CADEvolve: Creating Realistic CAD via Program Evolution
Abstract
CADEvolve presents an evolution-based approach using VLM-guided edits to generate complex CAD programs from simple primitives, creating a large dataset for improved Image2CAD performance.
Computer-Aided Design (CAD) delivers rapid, editable modeling for engineering and manufacturing. Recent AI progress now makes full automation feasible for various CAD tasks. However, progress is bottlenecked by data: public corpora mostly contain sketch-extrude sequences, lack complex operations, multi-operation composition and design intent, and thus hinder effective fine-tuning. Attempts to bypass this with frozen VLMs often yield simple or invalid programs due to limited 3D grounding in current foundation models. We present CADEvolve, an evolution-based pipeline and dataset that starts from simple primitives and, via VLM-guided edits and validations, incrementally grows CAD programs toward industrial-grade complexity. The result is 8k complex parts expressed as executable CadQuery parametric generators. After multi-stage post-processing and augmentation, we obtain a unified dataset of 1.3m scripts paired with rendered geometry and exercising the full CadQuery operation set.
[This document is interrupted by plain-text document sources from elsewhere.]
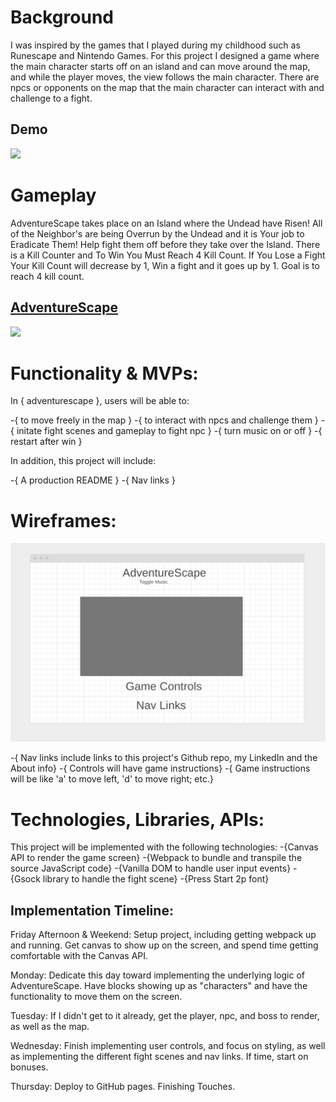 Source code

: 
# Background

I was inspired by the games that I played during my childhood such as Runescape and Nintendo Games. For this project I designed a game where the main character starts off on an island and can move around the map, and while the player moves, the view follows the main character. There are npcs or opponents on the map that the main character can interact with and challenge to a fight.

## Demo 
![](https://media.giphy.com/media/D7iTRyFsjkQkXsB6wh/giphy.gif)

# Gameplay

AdventureScape takes place on an Island where the Undead have Risen! All of the Neighbor's are being Overrun by the Undead and it is Your job to Eradicate Them! Help fight them off before they take over the Island. There is a Kill Counter and To Win You Must Reach 4 Kill Count. If You Lose a Fight Your Kill Count will decrease by 1, Win a fight and it goes up by 1. Goal is to reach 4 kill count. 


## [AdventureScape](https://mrizwan83.github.io/adventurescape/)
![](https://media.giphy.com/media/NuxN5t8UuIyc5VtFRm/giphy.gif)


# Functionality & MVPs:

In { adventurescape }, users will be able to:

-{ to move freely in the map }
-{ to interact with npcs and challenge them  }
-{ initate fight scenes and gameplay to fight npc }
-{ turn music on or off }
-{ restart after win }

In addition, this project will include:

-{ A production README }
-{ Nav links }


# Wireframes:

![AdventureScape Main Page](wireframes/AdventureScapeWireFrame.png)

-{ Nav links include links to this project's Github repo, my LinkedIn and the About info}
-{ Controls will have game instructions}
-{ Game instructions will be like 'a' to move left, 'd' to move right; etc.}

# Technologies, Libraries, APIs:

This project will be implemented with the following technologies:
-{Canvas API to render the game screen}
-{Webpack to bundle and transpile the source JavaScript code}
-{Vanilla DOM to handle user input events}
-{Gsock library to handle the fight scene}
-{Press Start 2p font}

## Implementation Timeline:

Friday Afternoon & Weekend: Setup project, including getting webpack up and running. 
Get canvas to show up on the screen, and spend time getting comfortable with the Canvas API. 

Monday: Dedicate this day toward implementing the underlying logic of AdventureScape.
Have blocks showing up as "characters" and have the functionality to move them on the screen.

Tuesday: If I didn't get to it already, get the player, npc, and boss to render, as well as the map.

Wednesday: Finish implementing user controls, and focus on styling, as well as implementing the different fight scenes and nav links. If time, start on bonuses.

Thursday: Deploy to GitHub pages. Finishing Touches.

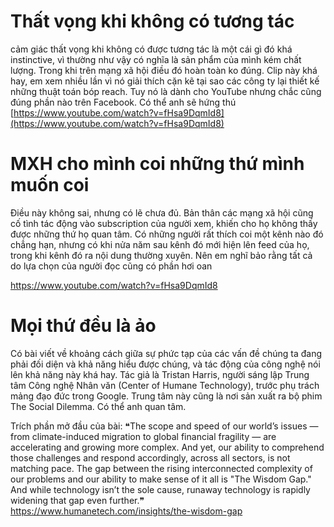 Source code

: # Thất vọng khi không có tương tác
cảm giác thất vọng khi không có được tương tác là một cái gì đó khá instinctive, vì thường như vậy có nghĩa là sản phẩm của mình kém chất lượng. Trong khi trên mạng xã hội điều đó hoàn toàn ko đúng. Clip này khá hay, em xem nhiều lần vì nó giải thích cặn kẽ tại sao các công ty lại thiết kế những thuật toán bóp reach. Tuy nó là dành cho YouTube nhưng chắc cũng đúng phần nào trên Facebook. Có thể anh sẽ hứng thú [https://www.youtube.com/watch?v=fHsa9DqmId8](https://www.youtube.com/watch?v=fHsa9DqmId8)

# MXH cho mình coi những thứ mình muốn coi
Điều này không sai, nhưng có lẽ chưa đủ. Bản thân các mạng xã hội cũng cố tình tác động vào subscription của người xem, khiến cho họ không thấy được những thứ họ quan tâm. Có những người rất thích coi một kênh nào đó chẳng hạn, nhưng có khi nửa năm sau kênh đó mới hiện lên feed của họ, trong khi kênh đó ra nội dung thường xuyên. Nên em nghĩ bảo rằng tất cả do lựa chọn của người đọc cũng có phần hơi oan 

https://www.youtube.com/watch?v=fHsa9DqmId8

# Mọi thứ đều là ảo
Có bài viết về khoảng cách giữa sự phức tạp của các vấn đề chúng ta đang phải đối diện và khả năng hiểu được chúng, và tác động của công nghệ nói lên khả năng này khá hay. Tác giả là Tristan Harris, người sáng lập Trung tâm Công nghệ Nhân văn (Center of Humane Technology), trước phụ trách mảng đạo đức trong Google. Trung tâm này cũng là nơi sản xuất ra bộ phim The Social Dilemma. Có thể anh quan tâm.

Trích phần mở đầu của bài:
❝The scope and speed of our world’s issues — from climate-induced migration to global financial fragility —  are accelerating and growing more complex. And yet, our ability to comprehend those challenges and respond accordingly, across all sectors, is not matching pace. The gap between the rising interconnected complexity of our problems and our ability to make sense of it all is "The Wisdom Gap." And while technology isn’t the sole cause, runaway technology is rapidly widening that gap even further.❞
https://www.humanetech.com/insights/the-wisdom-gap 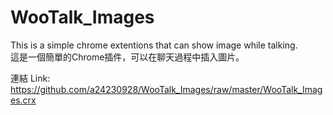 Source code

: # WooTalk_Images
This is a simple chrome extentions that can show image while talking.  
這是一個簡單的Chrome插件，可以在聊天過程中插入圖片。  

連結 Link:  
<https://github.com/a24230928/WooTalk_Images/raw/master/WooTalk_Images.crx>

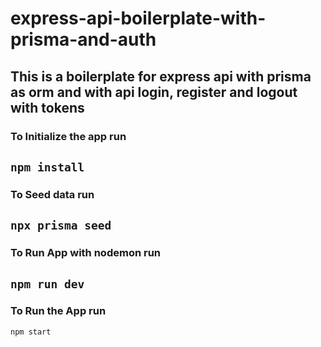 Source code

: # express-api-boilerplate-with-prisma-and-auth
This is a boilerplate for express api with prisma as orm and with api login, register and logout with tokens
---
### To Initialize the app run 
`npm install`
---
### To Seed data run 
`npx prisma seed`
---
### To Run App with nodemon run
 `npm run dev`
 ---
### To Run the App run
  `npm start`
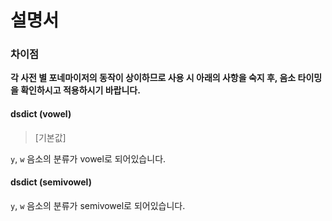 # 설명서

### 차이점

**각 사전 별 포네마이저의 동작이 상이하므로 사용 시 아래의 사항을 숙지 후, 음소 타이밍을 확인하시고 적용하시기 바랍니다.**

#### dsdict (vowel)
> [기본값]

`y`, `w` 음소의 분류가 vowel로 되어있습니다.

#### dsdict (semivowel)

`y`, `w` 음소의 분류가 semivowel로 되어있습니다.
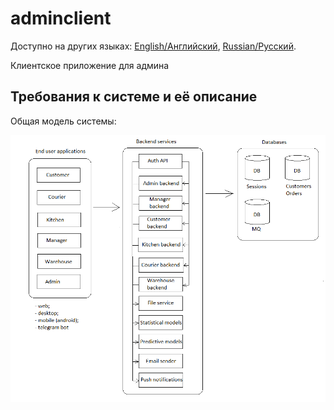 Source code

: # adminclient

Доступно на других языках: [English/Английский](adminclient.md), [Russian/Русский](adminclient.ru.md). 

Клиентское приложение для админа 

## Требования к системе и её описание 

Общая модель системы: 

![system_overall](../img/system_overall.png)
A VLM fine-tuned on CADEvolve achieves state-of-the-art results on the Image2CAD task across the DeepCAD, Fusion 360, and MCB benchmarks.
Community
Title: CADEvolve: Creating Realistic CAD via Program Evolution
Paper: https://arxiv.org/abs/2602.16317
Code: https://github.com/zhemdi/CADEvolve
Dataset: https://huggingface.co/datasets/kulibinai/cadevolve
Models: https://huggingface.co/kulibinai/cadevolve-rl1
TL;DR: We generate realistic and complex CAD dataset that spans all the operation by evolving from simplest shapes, then expand to a large-scale corpus for various CAD tasks. We prove the advantages of the dataset by training an Image2CAD model on this dataset
Highlights:
- Evolutionary pipeline.
- Dataset of ~1.3M executable CAD programs
- SOTA Image2CAD model.
Authors: Maksim Elistratov, Marina Barannikov, Gregory Ivanov, Valentin Khrulkov, Anton Konushin, Andrey Kuznetsov, Dmitrii Zhemchuzhnikov
Authors, thank you for your work.
I'm building something in the space. Would be interesting to see the same dataset rebuilt for build123d!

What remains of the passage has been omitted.